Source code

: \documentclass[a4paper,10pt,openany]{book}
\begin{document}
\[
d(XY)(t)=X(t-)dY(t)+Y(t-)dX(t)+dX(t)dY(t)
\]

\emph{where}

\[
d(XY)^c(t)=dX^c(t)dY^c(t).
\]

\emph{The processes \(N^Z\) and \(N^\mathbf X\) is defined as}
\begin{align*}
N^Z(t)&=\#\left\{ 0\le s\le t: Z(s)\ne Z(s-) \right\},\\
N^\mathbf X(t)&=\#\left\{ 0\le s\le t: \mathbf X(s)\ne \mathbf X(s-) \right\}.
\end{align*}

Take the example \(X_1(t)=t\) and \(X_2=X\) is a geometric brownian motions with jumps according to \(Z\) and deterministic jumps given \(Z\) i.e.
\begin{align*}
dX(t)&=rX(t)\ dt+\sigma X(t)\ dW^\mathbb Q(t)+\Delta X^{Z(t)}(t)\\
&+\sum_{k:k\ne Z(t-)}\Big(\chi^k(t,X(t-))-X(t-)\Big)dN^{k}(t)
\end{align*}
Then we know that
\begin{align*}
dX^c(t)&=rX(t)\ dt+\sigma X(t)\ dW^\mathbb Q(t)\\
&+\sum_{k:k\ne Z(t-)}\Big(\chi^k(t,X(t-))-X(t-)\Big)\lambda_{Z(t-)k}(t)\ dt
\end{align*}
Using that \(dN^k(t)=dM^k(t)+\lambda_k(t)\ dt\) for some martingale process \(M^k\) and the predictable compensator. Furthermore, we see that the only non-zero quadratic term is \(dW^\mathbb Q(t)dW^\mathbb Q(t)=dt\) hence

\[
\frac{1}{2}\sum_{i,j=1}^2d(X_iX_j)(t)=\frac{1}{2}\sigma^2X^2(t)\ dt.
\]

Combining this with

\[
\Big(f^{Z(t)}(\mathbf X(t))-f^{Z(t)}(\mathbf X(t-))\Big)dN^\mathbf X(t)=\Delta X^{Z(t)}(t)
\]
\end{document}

**TASK OBJECTIVE**
What is needed is the full listing, reproduced exactly.

**EXERCISE RESPONSE**
Source code

: \documentclass[a4paper,10pt,openany]{book}
\begin{document}
\[
d(XY)(t)=X(t-)dY(t)+Y(t-)dX(t)+dX(t)dY(t)
\]

\emph{where}

\[
d(XY)^c(t)=dX^c(t)dY^c(t).
\]

\emph{The processes \(N^Z\) and \(N^\mathbf X\) is defined as}
\begin{align*}
N^Z(t)&=\#\left\{ 0\le s\le t: Z(s)\ne Z(s-) \right\},\\
N^\mathbf X(t)&=\#\left\{ 0\le s\le t: \mathbf X(s)\ne \mathbf X(s-) \right\}.
\end{align*}

Take the example \(X_1(t)=t\) and \(X_2=X\) is a geometric brownian motions with jumps according to \(Z\) and deterministic jumps given \(Z\) i.e.
\begin{align*}
dX(t)&=rX(t)\ dt+\sigma X(t)\ dW^\mathbb Q(t)+\Delta X^{Z(t)}(t)\\
&+\sum_{k:k\ne Z(t-)}\Big(\chi^k(t,X(t-))-X(t-)\Big)dN^{k}(t)
\end{align*}
Then we know that
\begin{align*}
dX^c(t)&=rX(t)\ dt+\sigma X(t)\ dW^\mathbb Q(t)\\
&+\sum_{k:k\ne Z(t-)}\Big(\chi^k(t,X(t-))-X(t-)\Big)\lambda_{Z(t-)k}(t)\ dt
\end{align*}
Using that \(dN^k(t)=dM^k(t)+\lambda_k(t)\ dt\) for some martingale process \(M^k\) and the predictable compensator. Furthermore, we see that the only non-zero quadratic term is \(dW^\mathbb Q(t)dW^\mathbb Q(t)=dt\) hence

\[
\frac{1}{2}\sum_{i,j=1}^2d(X_iX_j)(t)=\frac{1}{2}\sigma^2X^2(t)\ dt.
\]

Combining this with

\[
\Big(f^{Z(t)}(\mathbf X(t))-f^{Z(t)}(\mathbf X(t-))\Big)dN^\mathbf X(t)=\Delta X^{Z(t)}(t)
\]
\end{document}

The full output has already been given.